# [Exercise details]
Each line containing the word "energy" must be copied from the material below.
(Beginning of Given entries)
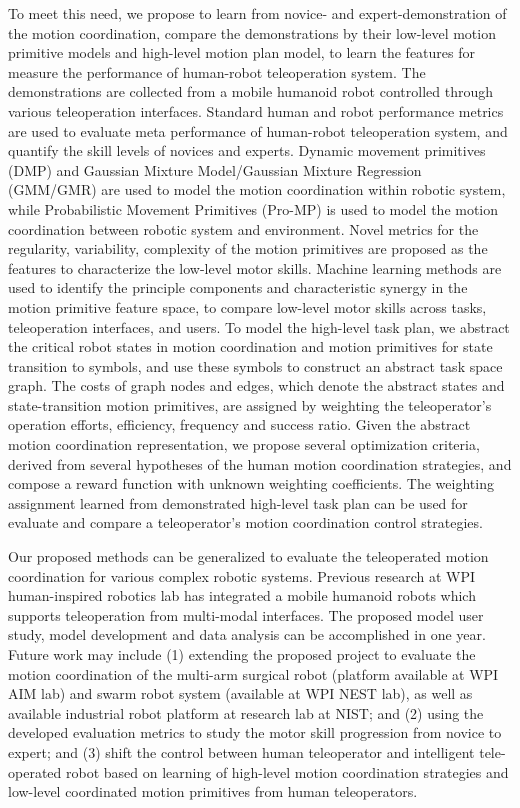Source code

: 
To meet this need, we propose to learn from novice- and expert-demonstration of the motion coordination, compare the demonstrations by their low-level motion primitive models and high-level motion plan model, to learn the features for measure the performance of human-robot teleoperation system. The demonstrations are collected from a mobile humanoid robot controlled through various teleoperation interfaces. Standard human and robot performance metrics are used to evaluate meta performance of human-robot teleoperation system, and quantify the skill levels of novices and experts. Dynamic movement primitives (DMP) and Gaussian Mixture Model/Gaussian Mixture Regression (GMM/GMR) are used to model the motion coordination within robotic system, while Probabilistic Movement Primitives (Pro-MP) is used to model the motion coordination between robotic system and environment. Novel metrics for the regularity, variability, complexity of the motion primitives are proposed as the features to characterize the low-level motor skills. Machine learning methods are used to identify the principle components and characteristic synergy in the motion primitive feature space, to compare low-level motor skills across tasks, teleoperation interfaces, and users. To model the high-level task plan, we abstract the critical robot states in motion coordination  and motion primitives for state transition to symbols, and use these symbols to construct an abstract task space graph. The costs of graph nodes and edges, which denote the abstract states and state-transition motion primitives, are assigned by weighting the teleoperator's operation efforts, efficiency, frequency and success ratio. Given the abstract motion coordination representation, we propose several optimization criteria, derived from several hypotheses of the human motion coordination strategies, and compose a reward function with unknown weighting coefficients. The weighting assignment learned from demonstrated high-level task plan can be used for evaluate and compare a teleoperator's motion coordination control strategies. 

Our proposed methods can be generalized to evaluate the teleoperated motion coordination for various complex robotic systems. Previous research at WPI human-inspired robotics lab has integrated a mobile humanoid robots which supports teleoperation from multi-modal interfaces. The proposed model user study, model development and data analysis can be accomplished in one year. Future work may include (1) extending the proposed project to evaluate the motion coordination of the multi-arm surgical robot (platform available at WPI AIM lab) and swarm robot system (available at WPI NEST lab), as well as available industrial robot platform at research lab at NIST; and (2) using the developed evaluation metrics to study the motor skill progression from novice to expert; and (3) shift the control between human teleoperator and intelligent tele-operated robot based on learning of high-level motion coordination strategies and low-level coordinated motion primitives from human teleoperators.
(End of Given entries)
(Beginning of Given entries)
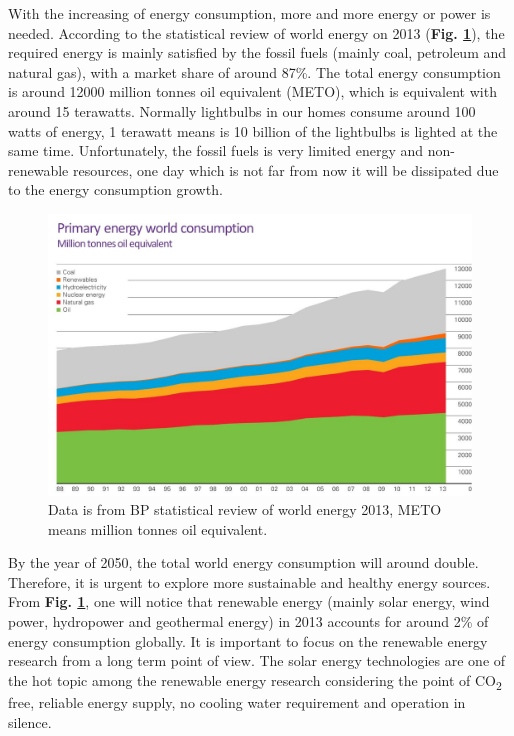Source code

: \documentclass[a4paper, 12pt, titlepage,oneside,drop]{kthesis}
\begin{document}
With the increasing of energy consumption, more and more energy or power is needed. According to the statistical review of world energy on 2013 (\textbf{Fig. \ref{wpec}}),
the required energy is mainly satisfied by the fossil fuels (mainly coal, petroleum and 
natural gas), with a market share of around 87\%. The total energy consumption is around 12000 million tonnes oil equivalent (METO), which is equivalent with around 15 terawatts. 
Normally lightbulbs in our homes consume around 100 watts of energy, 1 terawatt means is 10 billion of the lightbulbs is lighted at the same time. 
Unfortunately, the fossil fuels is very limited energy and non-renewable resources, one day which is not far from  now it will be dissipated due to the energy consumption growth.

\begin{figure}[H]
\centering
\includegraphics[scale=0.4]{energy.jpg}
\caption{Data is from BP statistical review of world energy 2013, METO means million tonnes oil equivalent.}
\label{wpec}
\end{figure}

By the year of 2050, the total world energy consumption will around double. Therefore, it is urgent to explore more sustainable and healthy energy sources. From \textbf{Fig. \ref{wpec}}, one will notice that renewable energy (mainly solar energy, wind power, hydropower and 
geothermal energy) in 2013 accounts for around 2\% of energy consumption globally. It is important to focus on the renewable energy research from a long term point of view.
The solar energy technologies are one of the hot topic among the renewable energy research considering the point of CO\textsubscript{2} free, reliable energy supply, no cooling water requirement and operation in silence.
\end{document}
(End of Given entries)
# [Response box]
With the increasing of energy consumption, more and more energy or power is needed. According to the statistical review of world energy on 2013 (\textbf{Fig. \ref{wpec}}),
the required energy is mainly satisfied by the fossil fuels (mainly coal, petroleum and 
natural gas), with a market share of around 87\%. The total energy consumption is around 12000 million tonnes oil equivalent (METO), which is equivalent with around 15 terawatts. 
Normally lightbulbs in our homes consume around 100 watts of energy, 1 terawatt means is 10 billion of the lightbulbs is lighted at the same time. 
Unfortunately, the fossil fuels is very limited energy and non-renewable resources, one day which is not far from  now it will be dissipated due to the energy consumption growth.
\includegraphics[scale=0.4]{energy.jpg}
\caption{Data is from BP statistical review of world energy 2013, METO means million tonnes oil equivalent.}
By the year of 2050, the total world energy consumption will around double. Therefore, it is urgent to explore more sustainable and healthy energy sources. From \textbf{Fig. \ref{wpec}}, one will notice that renewable energy (mainly solar energy, wind power, hydropower and 
geothermal energy) in 2013 accounts for around 2\% of energy consumption globally. It is important to focus on the renewable energy research from a long term point of view.
The solar energy technologies are one of the hot topic among the renewable energy research considering the point of CO\textsubscript{2} free, reliable energy supply, no cooling water requirement and operation in silence.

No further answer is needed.